1, Tensorflow the saver and checkpoint

1, Tensorflow model file

  • checkpoint
  • model.ckpt-200.data-00000-of-00001
  • model.ckpt-200.index
  • model.ckpt-200.meta

1.1 meta file

Saved model.ckpt-200.meta is a configuration file, simply is the network structure of the neural network. In general the network structure is not changed, so you can save only one on the line. We can use the following code only once saved meta file first.

saver.save(sess, 'my-model', global_step=step,write_meta_graph=False)

And may also be used tf.train.import_meta_graph ( 'model.ckpt-200.meta') can be introduced into the structure of FIG.

1.2 data file

model.ckpt-200.data-00000-of-00001 as a data file, it is stored in the network weights, bias, and so the operation.

1.3 index file

model.ckpt-200.index is not to become a string table, each key is a name tensor, which is a sequence of values ​​of BundleEntryProto. Each metadata describing BundleEntryProto tensor: "Data" file which contains the contents of the tensors, offset, and the checksum, the number of auxiliary data files and the like.

Note: The previous versions of the model tensorflow only save a file.

2 Save and restore Tensorflow model

2.1 Save Model

tf.train.Saver class provides methods for saving and restoring the model. Tf.train.Saver constructor or variable with respect to FIG specified list all variables save and restore op added to FIG. Saver object provides a method of operation of these op, specifies the path to write or read the checkpoint file.

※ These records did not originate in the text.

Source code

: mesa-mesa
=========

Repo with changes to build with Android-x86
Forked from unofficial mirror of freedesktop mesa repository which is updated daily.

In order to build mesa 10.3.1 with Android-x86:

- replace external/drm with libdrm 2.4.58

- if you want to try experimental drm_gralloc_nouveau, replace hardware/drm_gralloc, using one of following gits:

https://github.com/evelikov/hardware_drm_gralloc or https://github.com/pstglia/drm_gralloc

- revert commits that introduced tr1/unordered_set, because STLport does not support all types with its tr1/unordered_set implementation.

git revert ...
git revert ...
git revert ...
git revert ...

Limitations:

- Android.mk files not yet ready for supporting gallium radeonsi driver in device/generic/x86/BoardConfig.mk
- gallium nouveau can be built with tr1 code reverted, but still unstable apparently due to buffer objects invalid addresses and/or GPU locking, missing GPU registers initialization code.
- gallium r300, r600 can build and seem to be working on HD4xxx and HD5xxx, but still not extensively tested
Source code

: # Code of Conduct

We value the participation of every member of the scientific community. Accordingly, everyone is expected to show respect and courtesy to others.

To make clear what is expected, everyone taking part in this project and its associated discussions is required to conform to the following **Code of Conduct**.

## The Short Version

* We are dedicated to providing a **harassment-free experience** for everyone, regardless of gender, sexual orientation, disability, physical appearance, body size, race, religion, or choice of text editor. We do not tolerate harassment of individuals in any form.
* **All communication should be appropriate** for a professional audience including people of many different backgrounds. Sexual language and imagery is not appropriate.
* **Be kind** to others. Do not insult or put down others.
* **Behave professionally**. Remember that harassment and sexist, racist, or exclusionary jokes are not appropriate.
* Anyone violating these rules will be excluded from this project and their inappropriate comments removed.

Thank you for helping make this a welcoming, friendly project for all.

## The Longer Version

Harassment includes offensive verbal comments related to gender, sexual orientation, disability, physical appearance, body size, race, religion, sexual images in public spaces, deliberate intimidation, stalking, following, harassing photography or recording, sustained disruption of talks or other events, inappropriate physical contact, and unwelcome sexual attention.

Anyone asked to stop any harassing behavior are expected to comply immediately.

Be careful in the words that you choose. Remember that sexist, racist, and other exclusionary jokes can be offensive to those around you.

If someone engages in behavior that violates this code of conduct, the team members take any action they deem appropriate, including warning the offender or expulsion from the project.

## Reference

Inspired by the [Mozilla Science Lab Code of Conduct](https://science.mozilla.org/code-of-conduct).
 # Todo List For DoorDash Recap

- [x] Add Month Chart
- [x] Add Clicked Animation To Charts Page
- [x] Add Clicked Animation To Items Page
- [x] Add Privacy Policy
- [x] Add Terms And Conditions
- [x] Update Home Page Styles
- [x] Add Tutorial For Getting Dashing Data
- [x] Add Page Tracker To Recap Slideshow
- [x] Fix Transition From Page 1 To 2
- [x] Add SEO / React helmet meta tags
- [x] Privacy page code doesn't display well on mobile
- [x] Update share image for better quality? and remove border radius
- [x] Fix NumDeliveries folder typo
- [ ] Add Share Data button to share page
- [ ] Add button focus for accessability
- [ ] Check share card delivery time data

In general, if you do not specify any parameters, tf.train.Saver will save all parameters. The following is a simple example:

import tensorflow as tf
# Create some variables.
v1 = tf.get_variable("v1", shape=[3], initializer = tf.zeros_initializer)
v2 = tf.get_variable("v2", shape=[5], initializer = tf.zeros_initializer)

inc_v1 = v1.assign(v1+1)
dec_v2 = v2.assign(v2-1)

# Add an op to initialize the variables.
init_op = tf.global_variables_initializer()

# Add ops to save and restore all the variables.
saver = tf.train.Saver()

# Later, launch the model, initialize the variables, do some work, and save the
# variables to disk.
with tf.Session() as sess:
  sess.run(init_op)
  # Do some work with the model.
  inc_v1.op.run()
  dec_v2.op.run()
  # Save the variables to disk.
  save_path = saver.save(sess, "tmp/model.ckpt")
  print("Model saved in path: %s" % save_path)
View Code

The last will and op v1 and v2 are preserved. But if you just want to save v1 and v2, you can write.

tf.train.Saver(V1.values()+V2.values())

2.2 Load Model

Model loads need to use Saver.restore method. Can load fixed parameters, you can also add in all the parameters.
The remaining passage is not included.